Later, one of the presenters, Gary Bardini, of the Sacramento Area Flood Control Agency, took me on a tour of the region’s flood-prevention projects. It was the second day of summer, the air was an oppressive ninety-seven degrees, and green vegetation was already turning yellow. The Sacramento and American Rivers were low and docile. For three hours, we explored miles of rural Sacramento, walking alongside weirs and levees, some of them actively under construction. Dump trucks with tires twice my height rolled past us, ferrying dirt like so many ants, building what Bardini and his fellow-engineers hope will be unbreachable barriers.
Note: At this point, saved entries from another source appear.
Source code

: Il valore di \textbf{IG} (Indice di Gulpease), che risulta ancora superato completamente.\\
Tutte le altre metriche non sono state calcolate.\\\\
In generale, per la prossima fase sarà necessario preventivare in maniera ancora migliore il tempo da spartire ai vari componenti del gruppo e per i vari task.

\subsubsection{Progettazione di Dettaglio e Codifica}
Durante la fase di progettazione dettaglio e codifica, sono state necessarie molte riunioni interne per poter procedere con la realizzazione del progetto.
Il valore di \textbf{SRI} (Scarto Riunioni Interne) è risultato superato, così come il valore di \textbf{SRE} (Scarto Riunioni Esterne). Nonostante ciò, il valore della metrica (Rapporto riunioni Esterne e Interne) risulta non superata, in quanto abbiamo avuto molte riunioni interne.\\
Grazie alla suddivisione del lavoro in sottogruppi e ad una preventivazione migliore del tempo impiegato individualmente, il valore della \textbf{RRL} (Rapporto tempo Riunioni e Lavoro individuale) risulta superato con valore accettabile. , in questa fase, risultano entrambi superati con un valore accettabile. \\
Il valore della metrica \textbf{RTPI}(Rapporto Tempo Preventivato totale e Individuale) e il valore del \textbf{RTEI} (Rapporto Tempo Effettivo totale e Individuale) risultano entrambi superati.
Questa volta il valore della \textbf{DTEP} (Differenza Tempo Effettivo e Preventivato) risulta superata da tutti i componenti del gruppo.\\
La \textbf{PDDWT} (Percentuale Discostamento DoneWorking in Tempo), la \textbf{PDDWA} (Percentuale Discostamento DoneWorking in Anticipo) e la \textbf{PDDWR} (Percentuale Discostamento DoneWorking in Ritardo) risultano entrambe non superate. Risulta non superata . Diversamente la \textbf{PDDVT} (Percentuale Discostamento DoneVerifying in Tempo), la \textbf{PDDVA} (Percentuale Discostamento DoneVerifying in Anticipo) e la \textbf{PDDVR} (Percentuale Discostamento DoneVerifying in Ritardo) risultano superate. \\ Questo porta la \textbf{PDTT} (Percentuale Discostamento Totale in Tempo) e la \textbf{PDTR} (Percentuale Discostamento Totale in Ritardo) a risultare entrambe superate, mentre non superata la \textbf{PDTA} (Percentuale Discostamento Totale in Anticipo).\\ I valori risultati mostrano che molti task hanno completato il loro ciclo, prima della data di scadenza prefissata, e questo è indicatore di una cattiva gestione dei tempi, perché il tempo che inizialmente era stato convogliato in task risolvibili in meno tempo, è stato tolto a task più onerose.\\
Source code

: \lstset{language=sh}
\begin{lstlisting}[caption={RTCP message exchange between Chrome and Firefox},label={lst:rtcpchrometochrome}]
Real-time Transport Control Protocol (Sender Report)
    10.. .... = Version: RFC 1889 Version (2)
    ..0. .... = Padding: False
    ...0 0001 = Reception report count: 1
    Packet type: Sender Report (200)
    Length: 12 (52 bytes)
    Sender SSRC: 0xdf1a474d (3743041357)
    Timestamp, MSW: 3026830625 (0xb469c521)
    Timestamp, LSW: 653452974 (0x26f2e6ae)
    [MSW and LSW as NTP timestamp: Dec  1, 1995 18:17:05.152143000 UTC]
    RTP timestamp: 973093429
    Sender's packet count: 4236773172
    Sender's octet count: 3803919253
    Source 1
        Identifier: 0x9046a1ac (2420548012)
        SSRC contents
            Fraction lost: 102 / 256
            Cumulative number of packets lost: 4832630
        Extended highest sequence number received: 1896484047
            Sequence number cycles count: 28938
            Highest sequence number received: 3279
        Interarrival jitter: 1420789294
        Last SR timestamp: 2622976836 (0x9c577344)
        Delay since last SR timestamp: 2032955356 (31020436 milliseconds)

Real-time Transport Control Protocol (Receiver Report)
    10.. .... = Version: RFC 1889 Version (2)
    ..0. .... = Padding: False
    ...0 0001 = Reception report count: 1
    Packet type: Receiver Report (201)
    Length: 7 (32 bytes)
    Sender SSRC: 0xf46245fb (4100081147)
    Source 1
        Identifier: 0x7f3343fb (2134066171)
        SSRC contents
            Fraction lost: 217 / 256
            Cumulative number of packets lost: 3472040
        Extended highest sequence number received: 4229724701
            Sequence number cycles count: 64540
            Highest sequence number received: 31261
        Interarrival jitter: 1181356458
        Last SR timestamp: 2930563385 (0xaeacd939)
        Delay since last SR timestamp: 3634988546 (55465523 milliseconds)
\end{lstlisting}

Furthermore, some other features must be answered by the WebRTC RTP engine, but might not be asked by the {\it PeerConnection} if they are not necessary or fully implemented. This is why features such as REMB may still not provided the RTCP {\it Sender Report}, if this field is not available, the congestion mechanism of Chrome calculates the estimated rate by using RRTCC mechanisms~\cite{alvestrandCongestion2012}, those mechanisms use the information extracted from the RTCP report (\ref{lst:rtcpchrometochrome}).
Bardini spoke of past floods, including one, in 1986, that breached a levee near the confluence of the Yuba and Feather Rivers, drenching four thousand homes and causing nearly half a billion dollars in damage. Standing outside in the summer heat, surrounded by signs of California’s megadrought, I could understand why water calamities are hard to imagine until they happen. But imagination is just what climate change demands.

The state’s struggle against devastating floods will depend, in part, on residents who will need to prepare even when there is little water in sight, Nemeth, the Department of Water Resources director, told me. Even progressive California sometimes lacks the political will to fund research and flood-mitigation projects, and misinformation about the climate crisis—as Nemeth put it, “three decades of just a lot of fundamental questioning of ‘Is climate change even real?’ ”—continues to get in the way. But Swain told me that there are now promising signs that ARkStorm 2.0 could soon be fully funded. If so, the project will be able to map out where the deadliest flooding is likely to occur.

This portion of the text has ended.